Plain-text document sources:
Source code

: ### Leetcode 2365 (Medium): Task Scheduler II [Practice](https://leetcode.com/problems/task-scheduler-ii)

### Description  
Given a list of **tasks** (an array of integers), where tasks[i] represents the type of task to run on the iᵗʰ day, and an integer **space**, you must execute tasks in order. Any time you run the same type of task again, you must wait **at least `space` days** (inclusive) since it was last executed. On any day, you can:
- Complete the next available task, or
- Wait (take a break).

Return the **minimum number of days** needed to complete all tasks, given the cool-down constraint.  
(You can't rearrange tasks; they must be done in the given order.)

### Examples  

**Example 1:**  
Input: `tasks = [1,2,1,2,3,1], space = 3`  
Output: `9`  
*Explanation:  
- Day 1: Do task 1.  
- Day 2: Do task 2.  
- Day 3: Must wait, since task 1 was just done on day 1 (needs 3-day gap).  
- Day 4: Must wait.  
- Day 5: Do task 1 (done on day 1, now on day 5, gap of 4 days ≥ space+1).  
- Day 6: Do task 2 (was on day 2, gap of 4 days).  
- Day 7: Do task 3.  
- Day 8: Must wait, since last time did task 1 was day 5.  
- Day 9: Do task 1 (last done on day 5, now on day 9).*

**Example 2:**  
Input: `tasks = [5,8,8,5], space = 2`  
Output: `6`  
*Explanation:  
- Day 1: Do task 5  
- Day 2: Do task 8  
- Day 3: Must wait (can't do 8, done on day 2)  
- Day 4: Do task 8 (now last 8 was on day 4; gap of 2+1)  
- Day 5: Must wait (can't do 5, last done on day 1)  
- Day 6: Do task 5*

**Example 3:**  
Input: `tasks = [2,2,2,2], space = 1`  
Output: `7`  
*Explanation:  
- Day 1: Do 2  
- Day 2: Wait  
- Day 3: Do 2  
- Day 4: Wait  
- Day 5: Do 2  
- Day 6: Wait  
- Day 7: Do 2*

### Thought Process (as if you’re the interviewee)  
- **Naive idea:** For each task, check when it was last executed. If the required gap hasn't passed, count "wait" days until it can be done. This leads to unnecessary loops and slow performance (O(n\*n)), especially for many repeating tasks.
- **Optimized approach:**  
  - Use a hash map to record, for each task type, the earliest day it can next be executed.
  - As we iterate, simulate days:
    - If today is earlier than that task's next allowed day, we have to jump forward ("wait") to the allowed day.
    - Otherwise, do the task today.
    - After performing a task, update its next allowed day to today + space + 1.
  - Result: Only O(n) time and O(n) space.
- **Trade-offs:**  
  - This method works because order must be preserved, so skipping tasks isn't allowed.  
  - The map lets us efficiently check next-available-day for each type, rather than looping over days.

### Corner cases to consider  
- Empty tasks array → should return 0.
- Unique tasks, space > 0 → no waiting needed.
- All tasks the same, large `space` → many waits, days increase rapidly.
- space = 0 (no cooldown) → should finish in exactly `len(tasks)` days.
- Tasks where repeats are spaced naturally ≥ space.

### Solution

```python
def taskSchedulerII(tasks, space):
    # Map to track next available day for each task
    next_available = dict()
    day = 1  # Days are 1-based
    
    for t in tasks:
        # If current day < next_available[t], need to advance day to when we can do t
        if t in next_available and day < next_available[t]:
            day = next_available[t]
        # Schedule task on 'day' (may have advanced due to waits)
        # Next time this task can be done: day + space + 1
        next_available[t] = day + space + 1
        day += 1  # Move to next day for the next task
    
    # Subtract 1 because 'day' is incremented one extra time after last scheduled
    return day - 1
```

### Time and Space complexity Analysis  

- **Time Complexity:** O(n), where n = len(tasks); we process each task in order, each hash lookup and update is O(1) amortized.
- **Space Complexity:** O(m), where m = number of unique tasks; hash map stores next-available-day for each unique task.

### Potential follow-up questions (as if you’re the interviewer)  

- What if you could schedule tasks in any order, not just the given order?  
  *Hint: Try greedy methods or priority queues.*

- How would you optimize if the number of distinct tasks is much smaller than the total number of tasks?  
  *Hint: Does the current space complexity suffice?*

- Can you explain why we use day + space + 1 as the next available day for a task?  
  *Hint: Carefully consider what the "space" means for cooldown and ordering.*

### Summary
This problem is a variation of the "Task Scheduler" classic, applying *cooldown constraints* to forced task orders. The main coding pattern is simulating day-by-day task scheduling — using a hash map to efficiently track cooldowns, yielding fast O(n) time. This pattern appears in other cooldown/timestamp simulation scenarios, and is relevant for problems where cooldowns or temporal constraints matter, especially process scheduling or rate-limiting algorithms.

▶ _WHAT YOU ARE ASKED TO DO_:
Transcribe, exactly and without additions, the lines of the records above, beginning with the line that contains "### Potential follow-up" and ending with the line that contains "or priority queues.*", both included.

▶ _TASK OUTPUT_:
### Potential follow-up questions (as if you’re the interviewer)  

- What if you could schedule tasks in any order, not just the given order?  
  *Hint: Try greedy methods or priority queues.*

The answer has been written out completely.